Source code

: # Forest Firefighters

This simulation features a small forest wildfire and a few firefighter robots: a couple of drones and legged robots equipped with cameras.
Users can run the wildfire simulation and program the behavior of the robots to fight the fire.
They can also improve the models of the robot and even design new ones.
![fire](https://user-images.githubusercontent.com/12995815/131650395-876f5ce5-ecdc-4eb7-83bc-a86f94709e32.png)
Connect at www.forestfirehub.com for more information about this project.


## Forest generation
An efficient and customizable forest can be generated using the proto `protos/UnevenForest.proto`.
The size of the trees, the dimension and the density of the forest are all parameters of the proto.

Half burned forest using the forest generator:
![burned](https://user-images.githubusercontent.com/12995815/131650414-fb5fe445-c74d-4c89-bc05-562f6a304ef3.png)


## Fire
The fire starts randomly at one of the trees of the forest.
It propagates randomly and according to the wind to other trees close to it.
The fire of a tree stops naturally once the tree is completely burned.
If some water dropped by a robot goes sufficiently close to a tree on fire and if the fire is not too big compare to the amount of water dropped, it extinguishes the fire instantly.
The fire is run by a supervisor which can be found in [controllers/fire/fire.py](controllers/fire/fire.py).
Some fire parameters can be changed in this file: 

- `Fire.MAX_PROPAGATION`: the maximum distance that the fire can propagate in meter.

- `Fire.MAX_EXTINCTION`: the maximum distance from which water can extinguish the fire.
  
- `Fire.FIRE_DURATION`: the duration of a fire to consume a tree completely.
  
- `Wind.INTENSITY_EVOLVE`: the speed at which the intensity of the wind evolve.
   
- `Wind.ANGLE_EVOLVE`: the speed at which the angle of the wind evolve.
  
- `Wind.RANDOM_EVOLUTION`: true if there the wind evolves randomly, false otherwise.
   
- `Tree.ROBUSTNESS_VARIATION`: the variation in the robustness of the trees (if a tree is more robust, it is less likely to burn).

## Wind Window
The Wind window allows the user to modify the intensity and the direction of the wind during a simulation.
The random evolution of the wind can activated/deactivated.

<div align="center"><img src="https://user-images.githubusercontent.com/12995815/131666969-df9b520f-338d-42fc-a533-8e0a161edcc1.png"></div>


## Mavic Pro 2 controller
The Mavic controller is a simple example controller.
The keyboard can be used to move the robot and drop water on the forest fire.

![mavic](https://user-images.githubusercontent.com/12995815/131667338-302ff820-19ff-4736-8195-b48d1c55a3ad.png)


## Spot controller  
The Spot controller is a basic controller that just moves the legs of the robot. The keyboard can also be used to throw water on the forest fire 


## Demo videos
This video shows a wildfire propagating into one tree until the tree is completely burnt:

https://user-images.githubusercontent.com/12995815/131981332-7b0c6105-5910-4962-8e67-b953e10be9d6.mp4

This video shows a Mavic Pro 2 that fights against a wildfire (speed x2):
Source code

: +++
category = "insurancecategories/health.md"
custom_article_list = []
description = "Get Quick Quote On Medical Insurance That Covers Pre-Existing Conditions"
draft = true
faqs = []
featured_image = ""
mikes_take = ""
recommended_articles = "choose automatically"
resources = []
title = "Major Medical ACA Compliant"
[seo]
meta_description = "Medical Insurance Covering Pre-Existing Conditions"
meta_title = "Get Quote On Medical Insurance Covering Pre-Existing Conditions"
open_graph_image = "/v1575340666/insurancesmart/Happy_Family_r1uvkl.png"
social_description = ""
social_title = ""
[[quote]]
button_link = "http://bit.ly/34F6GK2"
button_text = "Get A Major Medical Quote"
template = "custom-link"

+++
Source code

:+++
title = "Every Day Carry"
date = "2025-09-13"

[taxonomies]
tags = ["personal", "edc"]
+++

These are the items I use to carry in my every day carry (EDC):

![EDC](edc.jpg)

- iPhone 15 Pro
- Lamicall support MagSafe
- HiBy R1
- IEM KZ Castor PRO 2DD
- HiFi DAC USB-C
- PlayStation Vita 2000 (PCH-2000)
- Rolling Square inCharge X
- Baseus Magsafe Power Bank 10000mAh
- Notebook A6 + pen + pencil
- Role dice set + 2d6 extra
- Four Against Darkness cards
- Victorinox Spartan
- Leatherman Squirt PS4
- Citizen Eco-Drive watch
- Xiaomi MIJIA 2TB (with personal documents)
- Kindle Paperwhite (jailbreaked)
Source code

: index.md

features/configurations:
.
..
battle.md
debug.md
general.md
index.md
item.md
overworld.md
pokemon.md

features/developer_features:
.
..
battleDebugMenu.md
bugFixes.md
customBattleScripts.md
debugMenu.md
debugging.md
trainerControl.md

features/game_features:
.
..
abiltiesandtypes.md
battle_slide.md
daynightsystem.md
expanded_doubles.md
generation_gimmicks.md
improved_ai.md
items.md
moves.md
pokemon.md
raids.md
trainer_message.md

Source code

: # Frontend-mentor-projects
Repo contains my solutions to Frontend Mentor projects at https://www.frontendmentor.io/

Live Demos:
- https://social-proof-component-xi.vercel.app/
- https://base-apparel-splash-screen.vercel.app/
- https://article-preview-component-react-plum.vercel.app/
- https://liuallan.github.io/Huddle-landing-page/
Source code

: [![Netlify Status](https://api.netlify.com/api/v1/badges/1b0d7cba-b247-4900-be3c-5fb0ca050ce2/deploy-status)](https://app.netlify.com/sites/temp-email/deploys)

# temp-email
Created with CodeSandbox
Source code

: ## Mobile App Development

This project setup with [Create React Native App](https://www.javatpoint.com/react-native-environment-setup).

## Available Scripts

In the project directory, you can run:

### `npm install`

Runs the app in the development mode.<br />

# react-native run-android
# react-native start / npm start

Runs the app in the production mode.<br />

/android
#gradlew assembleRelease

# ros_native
-*-*-
▶ _EXERCISE AIM_
Could all of the entries be retyped word for word?

▶ _TASK ANSWER_
Source code

: # Forest Firefighters

This simulation features a small forest wildfire and a few firefighter robots: a couple of drones and legged robots equipped with cameras.
Users can run the wildfire simulation and program the behavior of the robots to fight the fire.
They can also improve the models of the robot and even design new ones.
![fire](https://user-images.githubusercontent.com/12995815/131650395-876f5ce5-ecdc-4eb7-83bc-a86f94709e32.png)
Connect at www.forestfirehub.com for more information about this project.


## Forest generation
An efficient and customizable forest can be generated using the proto `protos/UnevenForest.proto`.
The size of the trees, the dimension and the density of the forest are all parameters of the proto.

Half burned forest using the forest generator:
![burned](https://user-images.githubusercontent.com/12995815/131650414-fb5fe445-c74d-4c89-bc05-562f6a304ef3.png)


## Fire
The fire starts randomly at one of the trees of the forest.
It propagates randomly and according to the wind to other trees close to it.
The fire of a tree stops naturally once the tree is completely burned.
If some water dropped by a robot goes sufficiently close to a tree on fire and if the fire is not too big compare to the amount of water dropped, it extinguishes the fire instantly.
The fire is run by a supervisor which can be found in [controllers/fire/fire.py](controllers/fire/fire.py).
Some fire parameters can be changed in this file: 

- `Fire.MAX_PROPAGATION`: the maximum distance that the fire can propagate in meter.

- `Fire.MAX_EXTINCTION`: the maximum distance from which water can extinguish the fire.
  
- `Fire.FIRE_DURATION`: the duration of a fire to consume a tree completely.
  
- `Wind.INTENSITY_EVOLVE`: the speed at which the intensity of the wind evolve.
   
- `Wind.ANGLE_EVOLVE`: the speed at which the angle of the wind evolve.
  
- `Wind.RANDOM_EVOLUTION`: true if there the wind evolves randomly, false otherwise.
   
- `Tree.ROBUSTNESS_VARIATION`: the variation in the robustness of the trees (if a tree is more robust, it is less likely to burn).

## Wind Window
The Wind window allows the user to modify the intensity and the direction of the wind during a simulation.
The random evolution of the wind can activated/deactivated.

<div align="center"><img src="https://user-images.githubusercontent.com/12995815/131666969-df9b520f-338d-42fc-a533-8e0a161edcc1.png"></div>


## Mavic Pro 2 controller
The Mavic controller is a simple example controller.
The keyboard can be used to move the robot and drop water on the forest fire.

![mavic](https://user-images.githubusercontent.com/12995815/131667338-302ff820-19ff-4736-8195-b48d1c55a3ad.png)


## Spot controller  
The Spot controller is a basic controller that just moves the legs of the robot. The keyboard can also be used to throw water on the forest fire 


## Demo videos
This video shows a wildfire propagating into one tree until the tree is completely burnt:

https://user-images.githubusercontent.com/12995815/131981332-7b0c6105-5910-4962-8e67-b953e10be9d6.mp4

This video shows a Mavic Pro 2 that fights against a wildfire (speed x2):
Source code

: +++
category = "insurancecategories/health.md"
custom_article_list = []
description = "Get Quick Quote On Medical Insurance That Covers Pre-Existing Conditions"
draft = true
faqs = []
featured_image = ""
mikes_take = ""
recommended_articles = "choose automatically"
resources = []
title = "Major Medical ACA Compliant"
[seo]
meta_description = "Medical Insurance Covering Pre-Existing Conditions"
meta_title = "Get Quote On Medical Insurance Covering Pre-Existing Conditions"
open_graph_image = "/v1575340666/insurancesmart/Happy_Family_r1uvkl.png"
social_description = ""
social_title = ""
[[quote]]
button_link = "http://bit.ly/34F6GK2"
button_text = "Get A Major Medical Quote"
template = "custom-link"

+++
Source code

:+++
title = "Every Day Carry"
date = "2025-09-13"

[taxonomies]
tags = ["personal", "edc"]
+++

These are the items I use to carry in my every day carry (EDC):

![EDC](edc.jpg)

- iPhone 15 Pro
- Lamicall support MagSafe
- HiBy R1
- IEM KZ Castor PRO 2DD
- HiFi DAC USB-C
- PlayStation Vita 2000 (PCH-2000)
- Rolling Square inCharge X
- Baseus Magsafe Power Bank 10000mAh
- Notebook A6 + pen + pencil
- Role dice set + 2d6 extra
- Four Against Darkness cards
- Victorinox Spartan
- Leatherman Squirt PS4
- Citizen Eco-Drive watch
- Xiaomi MIJIA 2TB (with personal documents)
- Kindle Paperwhite (jailbreaked)
Source code

: index.md

features/configurations:
.
..
battle.md
debug.md
general.md
index.md
item.md
overworld.md
pokemon.md

features/developer_features:
.
..
battleDebugMenu.md
bugFixes.md
customBattleScripts.md
debugMenu.md
debugging.md
trainerControl.md

features/game_features:
.
..
abiltiesandtypes.md
battle_slide.md
daynightsystem.md
expanded_doubles.md
generation_gimmicks.md
improved_ai.md
items.md
moves.md
pokemon.md
raids.md
trainer_message.md

Source code

: # Frontend-mentor-projects
Repo contains my solutions to Frontend Mentor projects at https://www.frontendmentor.io/

Live Demos:
- https://social-proof-component-xi.vercel.app/
- https://base-apparel-splash-screen.vercel.app/
- https://article-preview-component-react-plum.vercel.app/
- https://liuallan.github.io/Huddle-landing-page/
Source code

: [![Netlify Status](https://api.netlify.com/api/v1/badges/1b0d7cba-b247-4900-be3c-5fb0ca050ce2/deploy-status)](https://app.netlify.com/sites/temp-email/deploys)

# temp-email
Created with CodeSandbox
Source code

: ## Mobile App Development

This project setup with [Create React Native App](https://www.javatpoint.com/react-native-environment-setup).

## Available Scripts

In the project directory, you can run:

### `npm install`

Runs the app in the development mode.<br />

# react-native run-android
# react-native start / npm start

Runs the app in the production mode.<br />

/android
#gradlew assembleRelease

# ros_native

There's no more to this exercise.